I don’t mean this as a call to let up on vigilance. We should criticize our truth-testing institutions and try to improve their truth-tracking properties; of course, this can mean an active life in Wikipedia, Amazon.com, and the blogosphere. But in the final analysis the standards of mainstream institutions are necessary. We should use the web to strengthen, rather than weaken, those procedures.

If you cannot imagine a worse alternative to the mainstream quest for replication and fact-checking, just spend a few minutes perusing the “diet” section of your local bookstore. Maybe the academics don’t know much more about losing weight, but at least their standards--or at least the standards they pay lip service to--offer us the promise of someday arriving at better knowledge.

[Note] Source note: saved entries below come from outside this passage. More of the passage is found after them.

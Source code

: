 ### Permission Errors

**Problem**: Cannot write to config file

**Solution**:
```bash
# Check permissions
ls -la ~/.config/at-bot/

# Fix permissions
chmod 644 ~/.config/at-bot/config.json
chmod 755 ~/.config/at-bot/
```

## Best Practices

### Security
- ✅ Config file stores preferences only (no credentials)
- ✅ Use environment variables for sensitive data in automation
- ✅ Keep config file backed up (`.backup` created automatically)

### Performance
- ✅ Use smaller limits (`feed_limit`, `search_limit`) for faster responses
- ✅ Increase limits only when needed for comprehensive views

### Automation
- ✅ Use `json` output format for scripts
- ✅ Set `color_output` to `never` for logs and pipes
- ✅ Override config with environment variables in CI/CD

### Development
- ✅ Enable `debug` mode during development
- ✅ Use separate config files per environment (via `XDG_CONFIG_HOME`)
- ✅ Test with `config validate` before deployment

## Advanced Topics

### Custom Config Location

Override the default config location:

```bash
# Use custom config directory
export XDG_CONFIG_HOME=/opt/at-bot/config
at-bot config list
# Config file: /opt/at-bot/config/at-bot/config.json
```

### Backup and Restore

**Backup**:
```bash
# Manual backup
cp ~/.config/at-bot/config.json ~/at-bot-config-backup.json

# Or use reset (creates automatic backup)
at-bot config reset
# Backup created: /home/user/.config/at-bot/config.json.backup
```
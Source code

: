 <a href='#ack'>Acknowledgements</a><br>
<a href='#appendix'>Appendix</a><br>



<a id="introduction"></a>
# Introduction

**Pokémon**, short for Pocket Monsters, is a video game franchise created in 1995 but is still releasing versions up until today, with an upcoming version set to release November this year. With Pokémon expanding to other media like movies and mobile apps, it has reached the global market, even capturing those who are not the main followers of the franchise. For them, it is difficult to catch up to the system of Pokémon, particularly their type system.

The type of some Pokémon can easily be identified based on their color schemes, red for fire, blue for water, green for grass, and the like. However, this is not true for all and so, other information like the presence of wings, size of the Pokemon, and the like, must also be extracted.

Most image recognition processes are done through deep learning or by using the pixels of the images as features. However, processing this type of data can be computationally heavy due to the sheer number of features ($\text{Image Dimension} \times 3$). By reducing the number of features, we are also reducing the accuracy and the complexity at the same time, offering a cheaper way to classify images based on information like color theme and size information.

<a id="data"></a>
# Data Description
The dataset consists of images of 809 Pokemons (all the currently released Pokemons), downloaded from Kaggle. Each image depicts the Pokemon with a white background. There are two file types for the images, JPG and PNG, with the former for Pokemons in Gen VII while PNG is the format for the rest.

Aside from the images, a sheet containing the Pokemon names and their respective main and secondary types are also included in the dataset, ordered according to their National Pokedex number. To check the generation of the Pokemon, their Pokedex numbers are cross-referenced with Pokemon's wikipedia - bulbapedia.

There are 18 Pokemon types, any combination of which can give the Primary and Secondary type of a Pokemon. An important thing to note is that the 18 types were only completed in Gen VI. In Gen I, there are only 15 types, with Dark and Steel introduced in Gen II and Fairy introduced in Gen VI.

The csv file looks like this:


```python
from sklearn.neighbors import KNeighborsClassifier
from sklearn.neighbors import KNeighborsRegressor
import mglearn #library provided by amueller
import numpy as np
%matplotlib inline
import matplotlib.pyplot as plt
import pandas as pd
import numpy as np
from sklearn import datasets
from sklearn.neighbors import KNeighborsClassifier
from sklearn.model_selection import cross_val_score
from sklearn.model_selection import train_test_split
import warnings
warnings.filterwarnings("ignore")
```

Still, it’s clear that “published truth”--even if “fact-checked”--is often a sorry disappointment. Of course, readers are mostly not fighting a battle of methods or standing up for either science or traditional journalism. They’d just like to ... um ... learn something. In that case, rush over to Wikipedia or Amazon.com and enjoy the fruits of human labor to your heart’s content.

And by the way, for the first draft of this essay I wrote “MacPherson” instead of “Macpherson” in the current published version. It was Wikipedia that clued me into giving the spelling a second look. Academic sources use both spellings (lower case seems to predominate); let’s see what The New Republic fact-checker will do with this one--but Britannica Online Encyclopedia is on my side.